Excerpts from a dataset
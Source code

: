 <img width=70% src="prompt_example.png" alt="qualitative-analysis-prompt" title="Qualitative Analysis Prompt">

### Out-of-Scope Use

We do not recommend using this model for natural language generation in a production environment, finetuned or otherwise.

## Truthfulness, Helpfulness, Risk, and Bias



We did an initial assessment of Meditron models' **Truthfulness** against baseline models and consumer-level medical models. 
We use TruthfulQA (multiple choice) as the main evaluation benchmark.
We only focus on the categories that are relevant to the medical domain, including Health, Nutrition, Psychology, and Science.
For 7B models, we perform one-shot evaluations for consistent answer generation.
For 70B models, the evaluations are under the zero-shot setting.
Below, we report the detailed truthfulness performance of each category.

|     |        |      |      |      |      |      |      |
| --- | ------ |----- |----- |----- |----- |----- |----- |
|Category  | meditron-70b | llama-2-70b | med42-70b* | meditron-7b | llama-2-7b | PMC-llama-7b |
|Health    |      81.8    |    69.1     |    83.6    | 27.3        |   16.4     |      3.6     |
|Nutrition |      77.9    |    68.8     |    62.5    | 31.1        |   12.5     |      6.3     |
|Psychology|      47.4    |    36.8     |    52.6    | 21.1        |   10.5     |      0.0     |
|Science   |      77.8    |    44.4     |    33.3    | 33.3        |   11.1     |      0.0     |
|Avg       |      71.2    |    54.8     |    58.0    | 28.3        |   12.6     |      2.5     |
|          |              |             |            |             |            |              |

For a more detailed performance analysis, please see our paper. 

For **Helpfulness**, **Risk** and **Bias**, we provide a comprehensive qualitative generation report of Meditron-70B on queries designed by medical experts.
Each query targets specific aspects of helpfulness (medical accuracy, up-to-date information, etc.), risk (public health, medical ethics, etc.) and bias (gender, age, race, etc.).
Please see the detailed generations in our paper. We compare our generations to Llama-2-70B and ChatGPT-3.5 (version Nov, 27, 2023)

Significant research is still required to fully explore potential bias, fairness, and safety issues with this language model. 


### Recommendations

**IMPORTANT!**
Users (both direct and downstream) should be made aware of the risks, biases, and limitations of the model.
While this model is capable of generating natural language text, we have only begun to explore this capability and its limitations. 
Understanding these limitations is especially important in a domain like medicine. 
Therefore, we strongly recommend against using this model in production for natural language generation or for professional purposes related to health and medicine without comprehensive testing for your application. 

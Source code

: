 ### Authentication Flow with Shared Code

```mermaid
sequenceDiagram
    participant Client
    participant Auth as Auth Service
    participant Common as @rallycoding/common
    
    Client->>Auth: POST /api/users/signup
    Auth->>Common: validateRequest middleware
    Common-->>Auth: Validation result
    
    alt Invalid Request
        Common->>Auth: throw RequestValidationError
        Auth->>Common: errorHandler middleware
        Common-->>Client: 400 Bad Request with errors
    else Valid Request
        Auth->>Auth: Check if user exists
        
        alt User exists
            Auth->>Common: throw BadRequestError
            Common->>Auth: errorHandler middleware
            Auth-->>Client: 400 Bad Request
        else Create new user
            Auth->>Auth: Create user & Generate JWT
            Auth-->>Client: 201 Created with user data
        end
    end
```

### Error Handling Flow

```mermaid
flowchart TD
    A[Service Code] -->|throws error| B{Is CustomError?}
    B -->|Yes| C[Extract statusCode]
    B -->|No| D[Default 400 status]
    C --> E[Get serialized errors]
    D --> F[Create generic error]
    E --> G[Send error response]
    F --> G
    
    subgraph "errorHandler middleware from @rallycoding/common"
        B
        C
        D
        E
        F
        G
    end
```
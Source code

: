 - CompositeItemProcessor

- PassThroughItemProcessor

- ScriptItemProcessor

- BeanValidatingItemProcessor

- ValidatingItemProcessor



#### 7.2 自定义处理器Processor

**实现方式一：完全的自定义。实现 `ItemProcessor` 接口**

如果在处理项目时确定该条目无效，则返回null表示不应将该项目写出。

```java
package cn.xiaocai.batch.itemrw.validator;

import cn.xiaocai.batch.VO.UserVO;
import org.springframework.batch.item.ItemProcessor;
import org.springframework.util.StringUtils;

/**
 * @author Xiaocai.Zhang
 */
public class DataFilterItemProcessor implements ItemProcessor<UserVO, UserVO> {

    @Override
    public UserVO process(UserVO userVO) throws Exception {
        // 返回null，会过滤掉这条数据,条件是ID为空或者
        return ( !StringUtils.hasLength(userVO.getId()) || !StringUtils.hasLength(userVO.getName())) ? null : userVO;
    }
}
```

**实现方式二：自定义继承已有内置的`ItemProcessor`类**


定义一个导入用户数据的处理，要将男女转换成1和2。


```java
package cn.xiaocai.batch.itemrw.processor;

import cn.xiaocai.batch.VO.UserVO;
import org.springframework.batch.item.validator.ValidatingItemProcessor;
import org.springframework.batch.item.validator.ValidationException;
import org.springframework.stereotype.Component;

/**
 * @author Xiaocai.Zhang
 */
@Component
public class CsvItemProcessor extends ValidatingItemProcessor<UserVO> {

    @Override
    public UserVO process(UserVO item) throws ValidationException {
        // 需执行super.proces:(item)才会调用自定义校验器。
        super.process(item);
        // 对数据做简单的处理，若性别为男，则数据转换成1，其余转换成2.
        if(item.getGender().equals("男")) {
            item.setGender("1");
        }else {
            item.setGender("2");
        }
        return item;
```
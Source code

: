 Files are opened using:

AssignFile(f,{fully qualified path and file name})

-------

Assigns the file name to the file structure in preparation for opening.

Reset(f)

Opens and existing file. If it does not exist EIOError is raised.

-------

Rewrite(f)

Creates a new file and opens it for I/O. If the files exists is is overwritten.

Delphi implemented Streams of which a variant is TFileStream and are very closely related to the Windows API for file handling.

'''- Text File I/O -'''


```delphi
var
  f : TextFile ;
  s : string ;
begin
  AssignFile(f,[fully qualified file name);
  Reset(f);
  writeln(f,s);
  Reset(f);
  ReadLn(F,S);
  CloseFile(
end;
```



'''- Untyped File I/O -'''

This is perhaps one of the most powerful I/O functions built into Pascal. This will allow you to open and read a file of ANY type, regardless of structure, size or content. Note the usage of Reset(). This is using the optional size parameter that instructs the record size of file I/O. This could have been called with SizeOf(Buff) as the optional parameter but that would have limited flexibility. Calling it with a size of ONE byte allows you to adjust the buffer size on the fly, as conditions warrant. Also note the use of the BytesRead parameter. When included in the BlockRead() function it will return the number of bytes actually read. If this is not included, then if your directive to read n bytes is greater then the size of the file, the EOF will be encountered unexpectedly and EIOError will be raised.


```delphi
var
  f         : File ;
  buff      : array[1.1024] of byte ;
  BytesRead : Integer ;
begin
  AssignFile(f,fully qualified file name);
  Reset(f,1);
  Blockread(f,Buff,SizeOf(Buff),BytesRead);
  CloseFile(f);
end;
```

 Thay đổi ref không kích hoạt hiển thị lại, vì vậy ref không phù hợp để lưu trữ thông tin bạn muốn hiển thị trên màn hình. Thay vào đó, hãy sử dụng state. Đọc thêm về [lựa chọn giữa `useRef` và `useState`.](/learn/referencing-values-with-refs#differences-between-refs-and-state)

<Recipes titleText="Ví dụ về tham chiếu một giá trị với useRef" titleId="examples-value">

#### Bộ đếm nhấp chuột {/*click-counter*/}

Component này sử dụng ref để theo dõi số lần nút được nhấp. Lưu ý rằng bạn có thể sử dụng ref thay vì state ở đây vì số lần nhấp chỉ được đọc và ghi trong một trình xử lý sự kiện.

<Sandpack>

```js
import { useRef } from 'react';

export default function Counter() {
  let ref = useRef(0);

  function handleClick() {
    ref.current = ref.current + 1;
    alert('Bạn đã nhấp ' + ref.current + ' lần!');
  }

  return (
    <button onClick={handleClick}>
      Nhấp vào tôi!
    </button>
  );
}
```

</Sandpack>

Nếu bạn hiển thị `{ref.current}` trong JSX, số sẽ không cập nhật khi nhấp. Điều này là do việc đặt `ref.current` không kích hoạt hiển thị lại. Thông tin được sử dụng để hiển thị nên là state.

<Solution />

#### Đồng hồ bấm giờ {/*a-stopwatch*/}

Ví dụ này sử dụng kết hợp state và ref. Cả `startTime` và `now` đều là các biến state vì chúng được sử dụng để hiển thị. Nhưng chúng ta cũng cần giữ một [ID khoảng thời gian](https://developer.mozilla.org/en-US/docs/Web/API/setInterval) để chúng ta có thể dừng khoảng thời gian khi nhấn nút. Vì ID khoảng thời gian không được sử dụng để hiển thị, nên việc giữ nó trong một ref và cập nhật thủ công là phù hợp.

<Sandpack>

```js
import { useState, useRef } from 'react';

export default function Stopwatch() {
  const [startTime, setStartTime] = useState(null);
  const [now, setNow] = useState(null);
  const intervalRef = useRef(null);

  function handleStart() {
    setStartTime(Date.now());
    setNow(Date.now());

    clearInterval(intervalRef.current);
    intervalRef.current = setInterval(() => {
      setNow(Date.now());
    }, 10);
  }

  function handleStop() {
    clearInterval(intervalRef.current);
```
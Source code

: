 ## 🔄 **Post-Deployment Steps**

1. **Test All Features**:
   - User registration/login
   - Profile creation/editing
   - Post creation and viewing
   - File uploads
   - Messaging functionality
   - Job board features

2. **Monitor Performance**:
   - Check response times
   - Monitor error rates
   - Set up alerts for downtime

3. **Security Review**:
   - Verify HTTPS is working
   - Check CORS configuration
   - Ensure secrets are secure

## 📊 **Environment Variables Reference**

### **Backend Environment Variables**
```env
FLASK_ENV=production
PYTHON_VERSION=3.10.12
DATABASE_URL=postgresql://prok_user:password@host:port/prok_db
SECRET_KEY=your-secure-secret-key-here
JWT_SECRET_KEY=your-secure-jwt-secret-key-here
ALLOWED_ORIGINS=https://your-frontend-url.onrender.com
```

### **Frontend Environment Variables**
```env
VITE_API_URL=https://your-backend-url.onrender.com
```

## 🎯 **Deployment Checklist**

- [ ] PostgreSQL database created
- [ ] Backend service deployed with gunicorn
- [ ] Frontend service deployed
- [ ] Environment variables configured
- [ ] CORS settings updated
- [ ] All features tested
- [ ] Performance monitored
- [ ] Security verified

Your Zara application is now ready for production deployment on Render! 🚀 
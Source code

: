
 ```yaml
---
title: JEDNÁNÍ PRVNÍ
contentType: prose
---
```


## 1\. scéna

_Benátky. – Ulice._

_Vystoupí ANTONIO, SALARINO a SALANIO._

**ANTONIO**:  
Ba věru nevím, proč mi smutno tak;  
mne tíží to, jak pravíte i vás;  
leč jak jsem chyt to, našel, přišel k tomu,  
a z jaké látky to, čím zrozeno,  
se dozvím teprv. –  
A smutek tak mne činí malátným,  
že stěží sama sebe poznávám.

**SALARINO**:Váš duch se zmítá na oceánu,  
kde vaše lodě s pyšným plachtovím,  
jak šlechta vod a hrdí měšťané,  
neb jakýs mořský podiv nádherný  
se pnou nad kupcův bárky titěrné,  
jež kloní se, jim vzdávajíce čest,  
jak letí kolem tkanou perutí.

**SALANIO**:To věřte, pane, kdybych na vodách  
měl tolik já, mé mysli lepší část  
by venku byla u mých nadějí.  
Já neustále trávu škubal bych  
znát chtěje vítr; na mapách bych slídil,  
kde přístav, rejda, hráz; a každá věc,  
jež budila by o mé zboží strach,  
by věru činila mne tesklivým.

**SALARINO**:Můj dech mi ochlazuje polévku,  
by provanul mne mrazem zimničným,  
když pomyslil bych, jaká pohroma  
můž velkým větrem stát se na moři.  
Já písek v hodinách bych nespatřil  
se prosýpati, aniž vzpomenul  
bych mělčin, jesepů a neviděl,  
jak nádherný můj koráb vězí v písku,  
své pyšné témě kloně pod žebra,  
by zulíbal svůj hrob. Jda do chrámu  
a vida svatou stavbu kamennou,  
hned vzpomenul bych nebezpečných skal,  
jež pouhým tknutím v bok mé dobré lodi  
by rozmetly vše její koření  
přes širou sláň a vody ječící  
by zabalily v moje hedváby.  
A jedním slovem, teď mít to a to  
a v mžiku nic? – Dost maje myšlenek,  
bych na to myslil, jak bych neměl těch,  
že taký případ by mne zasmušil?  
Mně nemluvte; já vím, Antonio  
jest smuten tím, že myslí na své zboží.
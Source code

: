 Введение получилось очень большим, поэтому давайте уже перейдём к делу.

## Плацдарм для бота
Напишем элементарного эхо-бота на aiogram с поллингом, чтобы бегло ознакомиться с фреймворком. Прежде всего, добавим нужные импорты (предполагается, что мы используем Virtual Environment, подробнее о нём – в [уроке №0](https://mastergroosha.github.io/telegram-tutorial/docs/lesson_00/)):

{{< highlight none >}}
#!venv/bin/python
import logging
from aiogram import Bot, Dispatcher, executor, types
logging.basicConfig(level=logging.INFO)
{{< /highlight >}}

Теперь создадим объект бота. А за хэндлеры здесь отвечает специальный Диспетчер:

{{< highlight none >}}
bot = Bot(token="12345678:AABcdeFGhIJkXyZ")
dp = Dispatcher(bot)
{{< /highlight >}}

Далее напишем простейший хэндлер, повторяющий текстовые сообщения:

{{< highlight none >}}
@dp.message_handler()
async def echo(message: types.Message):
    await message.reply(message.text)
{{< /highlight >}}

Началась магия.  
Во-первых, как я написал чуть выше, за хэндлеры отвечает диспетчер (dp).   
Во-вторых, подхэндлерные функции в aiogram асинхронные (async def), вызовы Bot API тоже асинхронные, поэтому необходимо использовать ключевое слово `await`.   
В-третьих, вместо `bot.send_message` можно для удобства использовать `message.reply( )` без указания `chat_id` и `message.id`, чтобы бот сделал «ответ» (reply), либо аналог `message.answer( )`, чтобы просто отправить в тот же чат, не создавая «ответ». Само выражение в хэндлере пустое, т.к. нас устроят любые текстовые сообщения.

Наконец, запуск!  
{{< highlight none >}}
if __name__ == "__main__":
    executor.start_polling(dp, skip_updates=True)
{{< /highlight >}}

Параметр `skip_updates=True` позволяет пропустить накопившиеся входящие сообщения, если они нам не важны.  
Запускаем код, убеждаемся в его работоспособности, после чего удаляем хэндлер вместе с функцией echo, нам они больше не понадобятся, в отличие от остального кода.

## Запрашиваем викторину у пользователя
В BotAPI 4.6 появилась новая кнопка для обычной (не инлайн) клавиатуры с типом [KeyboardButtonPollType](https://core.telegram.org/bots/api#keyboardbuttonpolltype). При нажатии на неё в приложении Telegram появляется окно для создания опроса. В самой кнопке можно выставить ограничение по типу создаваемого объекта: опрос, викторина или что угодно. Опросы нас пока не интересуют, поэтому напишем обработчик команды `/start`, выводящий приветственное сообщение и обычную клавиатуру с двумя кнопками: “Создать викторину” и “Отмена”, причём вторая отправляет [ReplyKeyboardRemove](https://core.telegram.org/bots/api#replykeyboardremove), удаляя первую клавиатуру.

— Exercise details —
Once the lines above that include "middleware" are counted, report the number and nothing else.

— Answer —
4